In all of Russia’s turbulent revolutionary unrest, none of the divers parties struggling for supremacy there, denies the claim of half the race to the freedom which it is hoped ultimately to establish. The Provisional government’s first announcement was for universal suffrage. But the Russian women weren’t going to take any chance. They remembered a French revolution that also proclaimed “universal” suffrage and has not yet done anything of the kind. The Russian League for the Defence of Women’s Rights said, “Let’s be certain about this. We want our calling to citizenship made sure.” So Dr. Schiskina Yavein, the president of the League, led 45,000 women to the Imperial Duma in Petrograd. As their spokesman she told the government: “At this time of national crisis we should have no confusion of terms. Without the participation of women, no franchise can be universal. We have come for an official declaration concerning the abolition of all limitations with regard to women. We demand a clear and definite answer to two questions: Are women to have votes in Russia? And are women to have a voice in the Constituent Assembly which only in that case can represent the will of the people? We are here to remain until we receive the answer.”

Well, the answer came. It was an unconditional affirmative, received in turn from the men who came out from the government house to reply to the waiting women: M. V. Rodzianko, president of the Imperial Duma; N. S. Tchkeidze, president of the Council of Workingmen’s and Soldiers’ Deputies, and Prince Lvoff, president of the Council of Ministers. And when the preliminary parliament of the Russian Republic was opened at Petrograd in October, 1917, the chair was offered to Madame Breshkovsky, the celebrated “Little Grandmother” of the Russian Revolutionaries, as the senior member of the council.

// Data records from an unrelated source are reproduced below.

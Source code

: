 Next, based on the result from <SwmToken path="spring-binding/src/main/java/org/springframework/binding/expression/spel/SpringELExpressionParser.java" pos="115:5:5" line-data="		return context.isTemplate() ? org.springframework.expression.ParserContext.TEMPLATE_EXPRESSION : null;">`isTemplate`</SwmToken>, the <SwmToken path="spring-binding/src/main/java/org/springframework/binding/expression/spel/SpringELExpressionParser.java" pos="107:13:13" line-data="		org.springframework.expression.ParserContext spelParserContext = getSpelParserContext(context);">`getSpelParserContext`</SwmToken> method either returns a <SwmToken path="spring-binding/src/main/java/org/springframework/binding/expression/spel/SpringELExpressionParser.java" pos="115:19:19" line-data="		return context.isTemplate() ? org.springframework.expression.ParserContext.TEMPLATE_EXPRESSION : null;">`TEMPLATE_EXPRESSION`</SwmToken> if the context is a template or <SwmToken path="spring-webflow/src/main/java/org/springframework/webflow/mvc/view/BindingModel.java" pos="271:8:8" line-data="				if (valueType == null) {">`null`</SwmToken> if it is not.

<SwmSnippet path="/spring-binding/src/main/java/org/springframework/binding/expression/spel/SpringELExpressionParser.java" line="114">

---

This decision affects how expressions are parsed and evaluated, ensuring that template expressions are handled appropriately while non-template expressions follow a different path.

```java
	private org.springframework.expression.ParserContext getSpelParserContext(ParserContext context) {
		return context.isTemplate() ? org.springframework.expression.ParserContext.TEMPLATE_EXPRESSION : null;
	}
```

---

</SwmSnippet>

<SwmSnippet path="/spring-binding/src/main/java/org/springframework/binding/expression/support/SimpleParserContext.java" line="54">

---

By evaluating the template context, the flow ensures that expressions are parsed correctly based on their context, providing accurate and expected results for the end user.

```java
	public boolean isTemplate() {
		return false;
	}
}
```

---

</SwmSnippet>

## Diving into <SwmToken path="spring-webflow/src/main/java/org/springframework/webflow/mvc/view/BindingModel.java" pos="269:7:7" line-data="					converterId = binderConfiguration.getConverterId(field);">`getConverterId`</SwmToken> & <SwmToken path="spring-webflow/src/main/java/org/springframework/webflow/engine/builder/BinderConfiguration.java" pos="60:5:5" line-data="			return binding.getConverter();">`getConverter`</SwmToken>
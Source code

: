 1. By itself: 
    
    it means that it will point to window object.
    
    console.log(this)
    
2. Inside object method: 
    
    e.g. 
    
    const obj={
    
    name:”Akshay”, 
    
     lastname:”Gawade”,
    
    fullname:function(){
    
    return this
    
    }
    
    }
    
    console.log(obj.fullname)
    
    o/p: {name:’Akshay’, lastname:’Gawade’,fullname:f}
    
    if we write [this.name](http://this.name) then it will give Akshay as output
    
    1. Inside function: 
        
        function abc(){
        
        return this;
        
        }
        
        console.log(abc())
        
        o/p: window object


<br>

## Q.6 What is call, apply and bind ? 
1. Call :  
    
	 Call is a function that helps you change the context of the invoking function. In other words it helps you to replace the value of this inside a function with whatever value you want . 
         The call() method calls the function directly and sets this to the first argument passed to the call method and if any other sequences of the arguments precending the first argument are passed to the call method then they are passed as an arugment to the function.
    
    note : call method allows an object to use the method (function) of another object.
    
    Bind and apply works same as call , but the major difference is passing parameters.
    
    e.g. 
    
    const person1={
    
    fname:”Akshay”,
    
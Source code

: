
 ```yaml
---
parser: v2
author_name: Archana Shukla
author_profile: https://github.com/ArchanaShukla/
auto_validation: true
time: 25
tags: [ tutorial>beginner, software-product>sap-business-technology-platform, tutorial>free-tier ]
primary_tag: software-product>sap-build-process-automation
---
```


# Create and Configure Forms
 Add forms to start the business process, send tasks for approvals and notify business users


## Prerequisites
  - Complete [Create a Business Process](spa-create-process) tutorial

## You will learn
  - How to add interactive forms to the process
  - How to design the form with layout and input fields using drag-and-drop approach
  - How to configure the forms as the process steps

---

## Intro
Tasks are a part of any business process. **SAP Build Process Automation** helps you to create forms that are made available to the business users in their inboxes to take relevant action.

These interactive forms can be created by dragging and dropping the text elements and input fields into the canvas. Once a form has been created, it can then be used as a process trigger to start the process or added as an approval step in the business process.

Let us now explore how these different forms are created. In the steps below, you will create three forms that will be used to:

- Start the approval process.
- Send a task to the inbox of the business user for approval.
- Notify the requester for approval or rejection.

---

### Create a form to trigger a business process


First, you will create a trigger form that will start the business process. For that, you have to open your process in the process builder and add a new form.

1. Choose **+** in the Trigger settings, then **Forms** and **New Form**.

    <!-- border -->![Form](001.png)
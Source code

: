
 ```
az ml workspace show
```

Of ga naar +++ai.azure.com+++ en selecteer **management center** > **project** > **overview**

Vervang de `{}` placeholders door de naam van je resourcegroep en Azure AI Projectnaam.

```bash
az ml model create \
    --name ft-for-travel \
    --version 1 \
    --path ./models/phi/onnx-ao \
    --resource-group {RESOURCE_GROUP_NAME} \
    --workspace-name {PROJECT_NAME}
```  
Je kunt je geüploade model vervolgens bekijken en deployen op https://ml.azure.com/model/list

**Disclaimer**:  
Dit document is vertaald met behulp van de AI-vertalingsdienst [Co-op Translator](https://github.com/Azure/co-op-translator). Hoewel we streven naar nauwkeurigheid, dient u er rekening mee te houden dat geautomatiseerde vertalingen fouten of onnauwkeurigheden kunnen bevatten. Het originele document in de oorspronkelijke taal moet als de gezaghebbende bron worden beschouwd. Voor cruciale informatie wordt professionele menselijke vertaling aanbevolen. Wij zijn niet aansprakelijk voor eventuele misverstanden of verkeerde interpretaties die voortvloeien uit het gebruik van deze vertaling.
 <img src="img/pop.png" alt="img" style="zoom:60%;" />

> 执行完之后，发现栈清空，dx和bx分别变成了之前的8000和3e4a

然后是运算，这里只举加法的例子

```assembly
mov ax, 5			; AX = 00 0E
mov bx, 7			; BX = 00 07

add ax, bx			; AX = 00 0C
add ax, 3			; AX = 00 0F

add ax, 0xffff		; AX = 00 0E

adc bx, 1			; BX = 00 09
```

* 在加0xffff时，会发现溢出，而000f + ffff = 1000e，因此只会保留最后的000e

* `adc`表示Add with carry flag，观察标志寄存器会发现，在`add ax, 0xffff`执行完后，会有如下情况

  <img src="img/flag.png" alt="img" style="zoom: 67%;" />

In New York City on election night of November, 1917, the newsboys shrilled out a new cry, “The wimmin win!” “The wimmin win!” It was like a victory at Verdun or the Somme. The cables throbbed with the news that New York State, where the woman movement for all the world began ninety years before, had made its over three million women people. It is now only a question of time when all other American women will be. New York State carries with it almost as many electoral votes as all of the 17 previous States combined, which have conferred on women the Presidential franchise. The strongest fortress of the opposition is fallen. And President Wilson has already recommended women suffrage to the rest of the States as a war measure for immediate consideration.

It was from the hand of Susan B. Anthony that the torch of freedom was received by every leader of the woman movement now carrying it. On her grave at Rochester, N. Y., we have already laid the victory wreath. For Democracy, the right of women to have a voice in the government to whose authority they submit, is about to be established in the earth!

“One thing that emerges from this war, I feel absolutely convinced,” (it is Mr. Lloyd George, Premier of England, who is speaking in a public address), “is the conviction that women must be admitted to a complete partnership in the government of nations. And when they are so admitted, I am more firmly rooted than ever in the confident hope that they will help to insure the peace of nations and to prevent the repetition of this terrible condition of things which we are now deploring. If women by their enfranchisement save the world one war, they will have justified their vote before God and man.”

There is a story that the anti-suffragists started. But it’s our best suffrage propaganda now. A farmer’s wife in Maine, who had cooked the meals and swept the house, and washed the children and sent them to school, and hoed the garden and fed the chickens, and worked all the afternoon in the hayfield, and was now on her way to the barn to finish her day’s work with the milking, was accosted by an earnest agitator, who asked her if she didn’t want the vote. But the farmer’s wife shook her head: “No,” she answered, “if there’s any one little thing the men can be trusted to do alone, for heaven’s sake, let ’em!”

But is there? From the rose bowered cottage, the cottage red roofed and the blue trimmed cottage and the ikon blessed cottage, and the plain little white house somewhere off Main Street, there is a rising to the question.